6. A method for readapting a fluorescent luminaire, comprising: attaching an adhesive side of an LED strip to a metal section of the luminaire; and electrically connect the LED tape to the luminaire.

7. The method according to claim 6, further characterized in that the LED strip comprises: a welding mask disposed between a plurality of light emitting diodes and a copper layer; and a dielectric layer disposed between the copper layer and an adhesive layer, wherein the adhesive side of the LED strip comprises the adhesive layer.

8. A light emitting assembly comprising: a luminaire comprising at least one metal section; and a light emitting apparatus adhesively mounted to said at least one metal section of the luminaire, the apparatus comprises a substrate flexibly adhered to the luminaire, said substrate comprising a first side and a second side comprising an adhesive layer , and a plurality of electrically coupled light emitting diodes On the first side of the substrate, the assembly is manufactured by the method of claim 6.

9. The light emitting assembly according to claim 8, further characterized in that the substrate comprises: a solder mask disposed between the plurality of light emitting diodes and a copper layer; and a dielectric layer disposed between the copper layer and the adhesive layer.

10. The light emitting assembly according to the light 8, further characterized in that the dielectric layer comprises a thermal conductivity of at least 3.0 W / m-K.
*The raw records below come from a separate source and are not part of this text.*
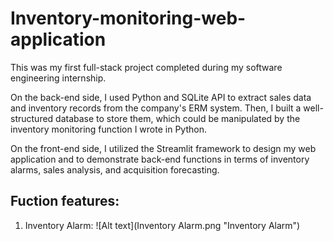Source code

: # Inventory-monitoring-web-application

This was my first full-stack project completed during my software engineering internship. 

On the back-end side, I used Python and SQLite API to extract sales data and inventory records from the company's ERM system. Then, I built a well-structured database to store them, which could be manipulated by the inventory monitoring function I wrote in Python.

On the front-end side, I utilized the Streamlit framework to design my web application and to demonstrate back-end functions in terms of inventory alarms, sales analysis, and acquisition forecasting.

## Fuction features:
1. Inventory Alarm:
![Alt text](Inventory Alarm.png "Inventory Alarm")


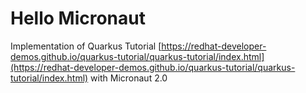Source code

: # Hello Micronaut

Implementation of Quarkus Tutorial [https://redhat-developer-demos.github.io/quarkus-tutorial/quarkus-tutorial/index.html](https://redhat-developer-demos.github.io/quarkus-tutorial/quarkus-tutorial/index.html) with Micronaut 2.0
11. The light emitting assembly according to claim 8, further characterized in that the light emitting apparatus is substantially 1.21 m (4 feet) long.
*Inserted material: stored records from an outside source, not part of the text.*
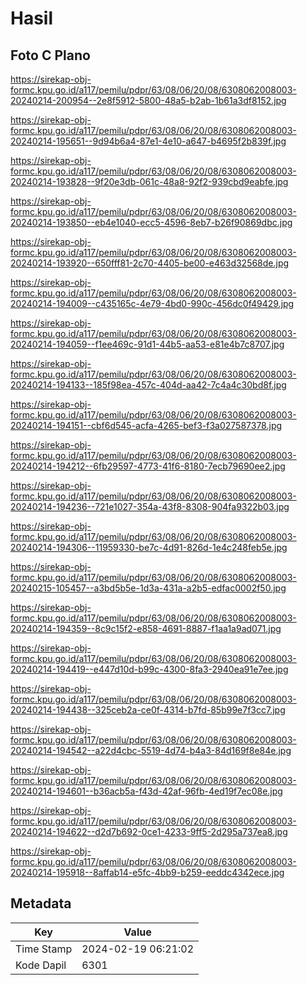 # Hasil

## Foto C Plano

https://sirekap-obj-formc.kpu.go.id/a117/pemilu/pdpr/63/08/06/20/08/6308062008003-20240214-200954--2e8f5912-5800-48a5-b2ab-1b61a3df8152.jpg

https://sirekap-obj-formc.kpu.go.id/a117/pemilu/pdpr/63/08/06/20/08/6308062008003-20240214-195651--9d94b6a4-87e1-4e10-a647-b4695f2b839f.jpg

https://sirekap-obj-formc.kpu.go.id/a117/pemilu/pdpr/63/08/06/20/08/6308062008003-20240214-193828--9f20e3db-061c-48a8-92f2-939cbd9eabfe.jpg

https://sirekap-obj-formc.kpu.go.id/a117/pemilu/pdpr/63/08/06/20/08/6308062008003-20240214-193850--eb4e1040-ecc5-4596-8eb7-b26f90869dbc.jpg

https://sirekap-obj-formc.kpu.go.id/a117/pemilu/pdpr/63/08/06/20/08/6308062008003-20240214-193920--650fff81-2c70-4405-be00-e463d32568de.jpg

https://sirekap-obj-formc.kpu.go.id/a117/pemilu/pdpr/63/08/06/20/08/6308062008003-20240214-194009--c435165c-4e79-4bd0-990c-456dc0f49429.jpg

https://sirekap-obj-formc.kpu.go.id/a117/pemilu/pdpr/63/08/06/20/08/6308062008003-20240214-194059--f1ee469c-91d1-44b5-aa53-e81e4b7c8707.jpg

https://sirekap-obj-formc.kpu.go.id/a117/pemilu/pdpr/63/08/06/20/08/6308062008003-20240214-194133--185f98ea-457c-404d-aa42-7c4a4c30bd8f.jpg

https://sirekap-obj-formc.kpu.go.id/a117/pemilu/pdpr/63/08/06/20/08/6308062008003-20240214-194151--cbf6d545-acfa-4265-bef3-f3a027587378.jpg

https://sirekap-obj-formc.kpu.go.id/a117/pemilu/pdpr/63/08/06/20/08/6308062008003-20240214-194212--6fb29597-4773-41f6-8180-7ecb79690ee2.jpg

https://sirekap-obj-formc.kpu.go.id/a117/pemilu/pdpr/63/08/06/20/08/6308062008003-20240214-194236--721e1027-354a-43f8-8308-904fa9322b03.jpg

https://sirekap-obj-formc.kpu.go.id/a117/pemilu/pdpr/63/08/06/20/08/6308062008003-20240214-194306--11959330-be7c-4d91-826d-1e4c248feb5e.jpg

https://sirekap-obj-formc.kpu.go.id/a117/pemilu/pdpr/63/08/06/20/08/6308062008003-20240215-105457--a3bd5b5e-1d3a-431a-a2b5-edfac0002f50.jpg

https://sirekap-obj-formc.kpu.go.id/a117/pemilu/pdpr/63/08/06/20/08/6308062008003-20240214-194359--8c9c15f2-e858-4691-8887-f1aa1a9ad071.jpg

https://sirekap-obj-formc.kpu.go.id/a117/pemilu/pdpr/63/08/06/20/08/6308062008003-20240214-194419--e447d10d-b99c-4300-8fa3-2940ea91e7ee.jpg

https://sirekap-obj-formc.kpu.go.id/a117/pemilu/pdpr/63/08/06/20/08/6308062008003-20240214-194438--325ceb2a-ce0f-4314-b7fd-85b99e7f3cc7.jpg

https://sirekap-obj-formc.kpu.go.id/a117/pemilu/pdpr/63/08/06/20/08/6308062008003-20240214-194542--a22d4cbc-5519-4d74-b4a3-84d169f8e84e.jpg

https://sirekap-obj-formc.kpu.go.id/a117/pemilu/pdpr/63/08/06/20/08/6308062008003-20240214-194601--b36acb5a-f43d-42af-96fb-4ed19f7ec08e.jpg

https://sirekap-obj-formc.kpu.go.id/a117/pemilu/pdpr/63/08/06/20/08/6308062008003-20240214-194622--d2d7b692-0ce1-4233-9ff5-2d295a737ea8.jpg

https://sirekap-obj-formc.kpu.go.id/a117/pemilu/pdpr/63/08/06/20/08/6308062008003-20240214-195918--8affab14-e5fc-4bb9-b259-eeddc4342ece.jpg


## Metadata

| Key        | Value               |
| ---------- | ------------------- |
| Time Stamp | 2024-02-19 06:21:02 |
| Kode Dapil | 6301                |



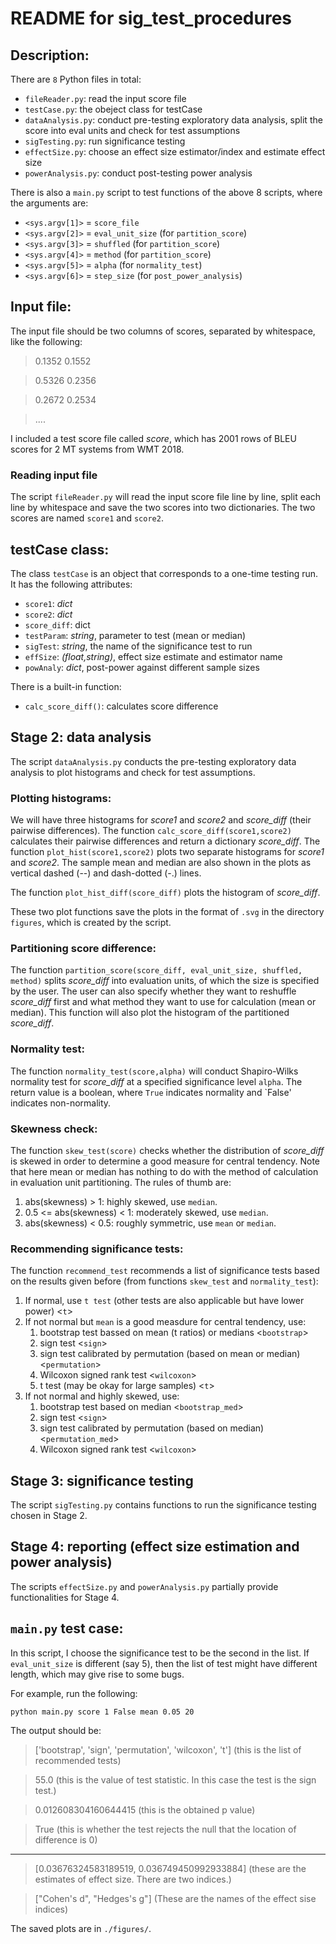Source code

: # README for sig_test_procedures
## Description:
There are `8` Python files in total:
* `fileReader.py`: read the input score file
* `testCase.py`: the obeject class for testCase
* `dataAnalysis.py`: conduct pre-testing exploratory data analysis, split the score into eval units and check for test assumptions
* `sigTesting.py`: run significance testing
* `effectSize.py`: choose an effect size estimator/index and estimate effect size
* `powerAnalysis.py`: conduct post-testing power analysis

There is also a `main.py` script to test functions of the above 8 scripts, where the arguments are:
* `<sys.argv[1]>` = `score_file`
* `<sys.argv[2]>` = `eval_unit_size` (for `partition_score`)
* `<sys.argv[3]>` = `shuffled` (for `partition_score`)
* `<sys.argv[4]>` = `method` (for `partition_score`)
* `<sys.argv[5]>` = `alpha` (for `normality_test`)
* `<sys.argv[6]>` = `step_size` (for `post_power_analysis`)


## Input file:
The input file should be two columns of scores, separated by whitespace, like the following:

> 0.1352 0.1552

> 0.5326 0.2356

> 0.2672 0.2534

> ....

I included a test score file called *score*, which has 2001 rows of BLEU scores for 2 MT systems from WMT 2018. 

### Reading input file
The script `fileReader.py` will read the input score file line by line, split each line by whitespace and save the two scores into two dictionaries. The two scores are named `score1` and `score2`.

## testCase class:
The class `testCase` is an object that corresponds to a one-time testing run. It has the following attributes:
* `score1`: *dict*
* `score2`: *dict*
* `score_diff`: dict
* `testParam`: *string*, parameter to test (mean or median)
* `sigTest`: *string*, the name of the significance test to run
* `effSize`: *(float,string)*, effect size estimate and estimator name
* `powAnaly`: *dict*, post-power against different sample sizes

There is a built-in function:
* `calc_score_diff()`: calculates score difference


## Stage 2: data analysis
The script `dataAnalysis.py` conducts the pre-testing exploratory data analysis to plot histograms and check for test assumptions.

### Plotting histograms:
We will have three histograms for *score1* and *score2* and *score_diff* (their pairwise differences). The function `calc_score_diff(score1,score2)` calculates their pairwise differences and return a dictionary *score_diff*. The function `plot_hist(score1,score2)` plots two separate histograms for *score1* and *score2*. The sample mean and median are also shown in the plots as vertical dashed (--) and dash-dotted (-.) lines. 

The function `plot_hist_diff(score_diff)` plots the histogram of *score_diff*.

These two plot functions save the plots in the format of `.svg` in the directory `figures`, which is created by the script.

### Partitioning score difference:
The function `partition_score(score_diff, eval_unit_size, shuffled, method)` splits *score_diff* into evaluation units, of which the size is specified by the user. The user can also specify whether they want to reshuffle *score_diff* first and what method they want to use for calculation (mean or median). This function will also plot the histogram of the partitioned *score_diff*.

### Normality test:
The function `normality_test(score,alpha)` will conduct Shapiro-Wilks normality test for *score_diff* at a specified significance level `alpha`. The return value is a boolean, where `True` indicates normality and `False' indicates non-normality.

### Skewness check:
The function `skew_test(score)` checks whether the distribution of *score_diff* is skewed in order to determine a good measure for central tendency. Note that here mean or median has nothing to do with the method of calculation in evaluation unit partitioning. The rules of thumb are:
1. abs(skewness) > 1: highly skewed, use `median`.
2. 0.5 <= abs(skewness) < 1: moderately skewed, use `median`.
3. abs(skewness) < 0.5: roughly symmetric, use `mean` or `median`.

### Recommending significance tests:
The function `recommend_test` recommends a list of significance tests based on the results given before (from functions `skew_test` and `normality_test`):
1. If normal, use `t test` (other tests are also applicable but have lower power) <`t`>
2. If not normal but `mean` is a good measdure for central tendency, use:
    1. bootstrap test bassed on mean (t ratios) or medians <`bootstrap`>
    2. sign test <`sign`>
    3. sign test calibrated by permutation (based on mean or median) <`permutation`>
    4. Wilcoxon signed rank test <`wilcoxon`>
    5. t test (may be okay for large samples) <`t`>
3. If not normal and highly skewed, use:
    1. bootstrap test based on median <`bootstrap_med`>
    2. sign test <`sign`>
    3. sign test calibrated by permutation (based on median) <`permutation_med`>
    4. Wilcoxon signed rank test <`wilcoxon`>

## Stage 3: significance testing
The script `sigTesting.py` contains functions to run the significance testing chosen in Stage 2.


## Stage 4: reporting (effect size estimation and power analysis)
The scripts `effectSize.py` and `powerAnalysis.py` partially provide functionalities for Stage 4.

## `main.py` test case:
In this script, I choose the significance test to be the second in the list. If `eval_unit_size` is different (say 5), then the list of test might have different length, which may give rise to some bugs. 

For example, run the following:

`python main.py score 1 False mean 0.05 20`

The output should be:

> ['bootstrap', 'sign', 'permutation', 'wilcoxon', 't'] (this is the list of recommended tests)

> 55.0 (this is the value of test statistic. In this case the test is the sign test.)

> 0.012608304160644415 (this is the obtained p value)

> True (this is whether the test rejects the null that the location of difference is 0)

-----------

> [0.03676324583189519, 0.036749450992933884] (these are the estimates of effect size. There are two indices.)

> ["Cohen's d", "Hedges's g"] (These are the names of the effect sise indices)

The saved plots are in `./figures/`.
12. The light emitting assembly according to claim 8, further characterized in that it further comprises: a first electrical connection at a first end of the light emitting apparatus; and a second electrical connection at a second end of the light emitting apparatus.

13. The light emitting assembly according to claim 8, further characterized in that the substrate is segmented into equally spaced segments, each segment having electrical connections connected to a next segment of the substrate.
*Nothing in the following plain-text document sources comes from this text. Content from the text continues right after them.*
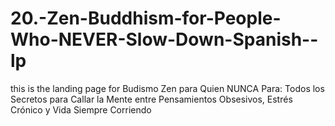 # 20.-Zen-Buddhism-for-People-Who-NEVER-Slow-Down-Spanish--lp
this is the landing page for Budismo Zen para Quien NUNCA Para: Todos los Secretos para Callar la Mente entre Pensamientos Obsesivos, Estrés Crónico y Vida Siempre Corriendo
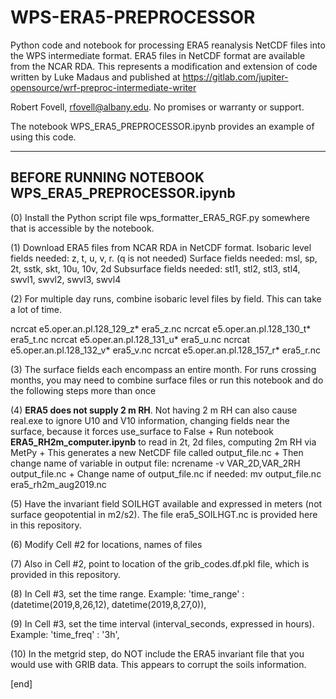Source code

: # WPS-ERA5-PREPROCESSOR
Python code and notebook for processing ERA5 reanalysis NetCDF files into the WPS intermediate format.
ERA5 files in NetCDF format are available from the NCAR RDA.
This represents a modification and extension of code written by Luke Madaus and published at
https://gitlab.com/jupiter-opensource/wrf-preproc-intermediate-writer

Robert Fovell, rfovell@albany.edu.  No promises or warranty or support.

The notebook WPS_ERA5_PREPROCESSOR.ipynb provides an example of using this code.

----------------------------------------------------------------------------------------------
BEFORE RUNNING NOTEBOOK WPS_ERA5_PREPROCESSOR.ipynb
----------------------------------------------------------------------------------------------

(0) Install the Python script file wps_formatter_ERA5_RGF.py somewhere that is accessible by the notebook.

(1) Download ERA5 files from NCAR RDA in NetCDF format.
  Isobaric level fields needed: z, t, u, v, r.  (q is not needed)
  Surface fields needed: msl, sp, 2t, sstk, skt, 10u, 10v, 2d
  Subsurface fields needed: stl1, stl2, stl3, stl4, swvl1, swvl2, swvl3, swvl4
  
(2) For multiple day runs, combine isobaric level files by field.  This can take a lot of time.

ncrcat e5.oper.an.pl.128_129_z* era5_z.nc
ncrcat e5.oper.an.pl.128_130_t* era5_t.nc
ncrcat e5.oper.an.pl.128_131_u* era5_u.nc
ncrcat e5.oper.an.pl.128_132_v* era5_v.nc
ncrcat e5.oper.an.pl.128_157_r* era5_r.nc

(3) The surface fields each encompass an entire month.  For runs crossing months, you may need to 
 combine surface files or run this notebook and do the following steps more than once

(4) <b>ERA5 does not supply 2 m RH</b>.  Not having 2 m RH can also cause real.exe to ignore U10 and V10 information,
 changing fields near the surface, because it forces use_surface to False 
    + Run notebook <b>ERA5_RH2m_computer.ipynb</b> to read in 2t, 2d files, computing 2m RH via MetPy
    + This generates a new NetCDF file called output_file.nc
    + Then change name of variable in output file:  ncrename -v VAR_2D,VAR_2RH output_file.nc
    + Change name of output_file.nc if needed:      mv output_file.nc era5_rh2m_aug2019.nc
    
(5) Have the invariant field SOILHGT available and expressed in meters (not surface geopotential in m2/s2).
 The file era5_SOILHGT.nc is provided here in this repository.
 
(6) Modify Cell #2 for locations, names of files

(7) Also in Cell #2, point to location of the grib_codes.df.pkl file, which is provided in this repository.

(8) In Cell #3, set the time range.  Example:
'time_range' : (datetime(2019,8,26,12), datetime(2019,8,27,0)),

(9) In Cell #3, set the time interval (interval_seconds, expressed in hours).  Example:
'time_freq' : '3h',

(10) In the metgrid step, do NOT include the ERA5 invariant file that you would use with GRIB data.
This appears to corrupt the soils information.

[end]
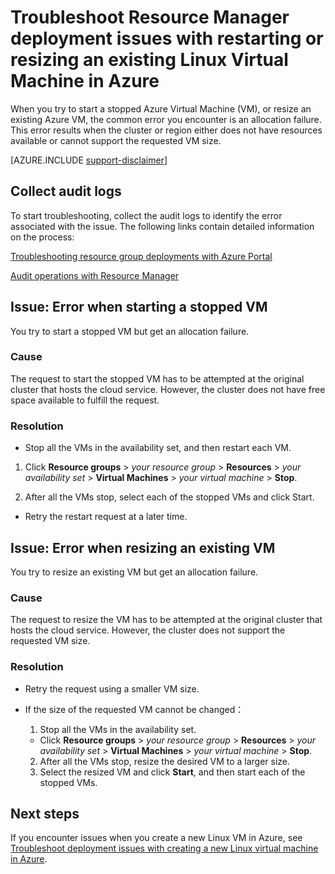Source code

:<properties
   pageTitle="VM restarting or resizing issues | Microsoft Azure"
   description="Troubleshoot Resource Manager deployment issues with restarting or resizing an existing Linux Virtual Machine in Azure"
   services="virtual-machines-linux, azure-resource-manager"
   documentationCenter=""
   authors="Deland-Han"
   manager="felixwu"
   editor=""
   tags="top-support-issue"/>

<tags
   ms.service="virtual-machines-linux"
   ms.topic="support-article"
   ms.tgt_pltfrm="vm-linux"
   ms.devlang="na"
   ms.workload="required"
   ms.date="09/09/2016"
   ms.author="delhan"/>

# Troubleshoot Resource Manager deployment issues with restarting or resizing an existing Linux Virtual Machine in Azure

When you try to start a stopped Azure Virtual Machine (VM), or resize an existing Azure VM, the common error you encounter is an allocation failure. This error results when the cluster or region either does not have resources available or cannot support the requested VM size.

[AZURE.INCLUDE [support-disclaimer](../../includes/support-disclaimer.md)]

## Collect audit logs

To start troubleshooting, collect the audit logs to identify the error associated with the issue. The following links contain detailed information on the process:

[Troubleshooting resource group deployments with Azure Portal](../resource-manager-troubleshoot-deployments-portal.md)

[Audit operations with Resource Manager](../resource-group-audit.md)

## Issue: Error when starting a stopped VM

You try to start a stopped VM but get an allocation failure.

### Cause

The request to start the stopped VM has to be attempted at the original cluster that hosts the cloud service. However, the cluster does not have free space available to fulfill the request.

### Resolution

*	Stop all the VMs in the availability set, and then restart each VM.

  1. Click **Resource groups** > _your resource group_ > **Resources** > _your availability set_ > **Virtual Machines** > _your virtual machine_ > **Stop**.

  2. After all the VMs stop, select each of the stopped VMs and click Start.

*	Retry the restart request at a later time.

## Issue: Error when resizing an existing VM

You try to resize an existing VM but get an allocation failure.

### Cause

The request to resize the VM has to be attempted at the original cluster that hosts the cloud service. However, the cluster does not support the requested VM size.

### Resolution

* Retry the request using a smaller VM size.

* If the size of the requested VM cannot be changed：

  1. Stop all the VMs in the availability set.

    * Click **Resource groups** > _your resource group_ > **Resources** > _your availability set_ > **Virtual Machines** > _your virtual machine_ > **Stop**.

  2. After all the VMs stop, resize the desired VM to a larger size.
  3. Select the resized VM and click **Start**, and then start each of the stopped VMs.

## Next steps

If you encounter issues when you create a new Linux VM in Azure, see [Troubleshoot deployment issues with creating a new Linux virtual machine in Azure](../virtual-machines/virtual-machines-linux-troubleshoot-deployment-new-vm.md).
14. A light emitting apparatus comprising a plurality of light emitting diodes; a flexible substrate comprising a first side and a second side comprising an adhesive layer, the plurality of light emitting diodes are electrically coupled to the first side of the flexible substrate, wherein the flexible substrate comprises: a welding mask disposed between the plurality of light-emitting diodes and a layer of copper; and a dielectric layer comprising a thermal conductivity of at least 3.0 W / m-K, the dielectric layer disposed between the copper layer and the adhesive layer.

15. The light emitting apparatus according to claim 14, further characterized in that it further comprises: a first electrical connection at a first end of the apparatus; and a second electrical connection at a second end of the apparatus.

16. The light emitting apparatus according to claim 14, further characterized in that the flexible substrate is segmented into equally spaced segments, each segment having electrical connections connected to a next segment of the flexible substrate.